子宮の大きな二つの役割

女性特有の器官かつ生殖器である子宮はどのような役割を果たしているのでしょうか。この子宮の役割は以下の二つがあります。

 

  • 受精卵を受け入れて妊娠を成立させる
  • 胎児の育成

 

よく勘違いされるのが、子宮で卵子が作られたり女性ホルモンが分泌されるという間違いです。子宮はあくまで受精卵を着床させ、胎児を育てるための器官です。
それでは以下に子宮の二つの役割について詳しく述べていきましょう。

子宮の役割(1):受精卵を受け入れて妊娠を成立させる

子宮の内側には子宮内膜という膜があります。この子宮内膜は毎月、成熟・剥離・出血を繰り返します。生理の際、はがれて排出されるのがこの子宮内膜です。

 

排卵が起こると、卵子は卵管采に取り込まれ、卵管に送られて受精に備える状態になります。そして精子が膣内に射精されると、精子は卵管を通って卵子と受精して受精卵になります。
この受精卵は卵管を通ることによって子宮内膜へ移動します。
その後、もし受精卵が無事子宮内膜に着床すると妊娠が成立することとなり、受精卵は細胞分裂を繰り返して成長します。
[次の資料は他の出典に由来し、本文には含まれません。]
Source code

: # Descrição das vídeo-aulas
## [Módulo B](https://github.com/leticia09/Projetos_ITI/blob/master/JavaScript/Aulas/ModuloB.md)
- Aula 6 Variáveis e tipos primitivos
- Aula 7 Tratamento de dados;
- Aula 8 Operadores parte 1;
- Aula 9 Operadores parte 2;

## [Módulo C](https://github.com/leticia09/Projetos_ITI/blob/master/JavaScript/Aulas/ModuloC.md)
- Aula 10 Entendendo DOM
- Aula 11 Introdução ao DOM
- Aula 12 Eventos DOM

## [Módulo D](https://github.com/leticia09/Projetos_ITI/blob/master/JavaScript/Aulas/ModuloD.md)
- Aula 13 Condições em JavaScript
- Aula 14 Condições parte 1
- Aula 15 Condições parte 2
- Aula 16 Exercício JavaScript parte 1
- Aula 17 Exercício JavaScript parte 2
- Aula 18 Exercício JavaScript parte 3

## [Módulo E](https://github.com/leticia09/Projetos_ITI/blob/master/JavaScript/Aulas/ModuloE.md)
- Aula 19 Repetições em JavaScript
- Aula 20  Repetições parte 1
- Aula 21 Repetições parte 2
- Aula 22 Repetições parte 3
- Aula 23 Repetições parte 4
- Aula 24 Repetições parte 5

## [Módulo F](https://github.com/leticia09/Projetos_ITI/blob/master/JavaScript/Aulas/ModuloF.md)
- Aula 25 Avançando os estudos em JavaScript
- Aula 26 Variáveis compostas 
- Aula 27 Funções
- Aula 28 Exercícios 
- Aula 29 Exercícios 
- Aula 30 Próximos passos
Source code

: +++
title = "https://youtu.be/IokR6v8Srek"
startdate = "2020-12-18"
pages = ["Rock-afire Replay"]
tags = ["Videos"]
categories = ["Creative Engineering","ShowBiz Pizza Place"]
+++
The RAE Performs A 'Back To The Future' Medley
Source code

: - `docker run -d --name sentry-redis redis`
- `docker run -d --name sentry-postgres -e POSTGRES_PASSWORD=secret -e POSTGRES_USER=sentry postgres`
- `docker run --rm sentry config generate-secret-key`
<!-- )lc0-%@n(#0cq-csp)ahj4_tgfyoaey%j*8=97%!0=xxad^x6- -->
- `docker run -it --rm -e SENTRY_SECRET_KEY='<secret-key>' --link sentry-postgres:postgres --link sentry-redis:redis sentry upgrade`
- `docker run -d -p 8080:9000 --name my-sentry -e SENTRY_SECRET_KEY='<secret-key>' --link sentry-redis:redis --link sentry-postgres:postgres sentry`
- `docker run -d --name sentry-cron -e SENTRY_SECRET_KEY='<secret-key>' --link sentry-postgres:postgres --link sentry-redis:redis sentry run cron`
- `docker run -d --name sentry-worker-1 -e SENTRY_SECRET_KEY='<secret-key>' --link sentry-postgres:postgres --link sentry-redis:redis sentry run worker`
つまり、子宮は妊娠を成立させる役割を担っているのです。

子宮の役割(2):胎児の育成

子宮は通常の長さが6 cmから8 cm程度、幅が4 cmぐらいでちょうど鶏の卵と同じくらいの大きさとされています。
そして子宮は子宮壁と呼ばれる1〜2 cmの筋肉でできており、この子宮壁は妊娠をすることで大きくなり、臨月期には赤ちゃんをスッポリと包み込める程度の大きさ、長さ30 cm程度、幅25 cm程度まで伸びるのです。出産後には元の大きさまで戻ります。

 

妊娠が成立すると、受精卵は成長して胎芽から胎児になり、様々な器官を形成して産まれるまでの約10ヶ月の間、子宮は赤ちゃんが成長するサポートをします。
出産までの間、子宮の中は羊水で満たされており、赤ちゃんを守っています。また、受精卵が着床した場所からできる胎盤を通じることによって、赤ちゃんに母体からの栄養が送られます。
子宮全体が赤ちゃんを包み込むベッドのような働きをし、やがて出産時期に入ると陣痛によって伸縮をして分娩をする役割を果たします。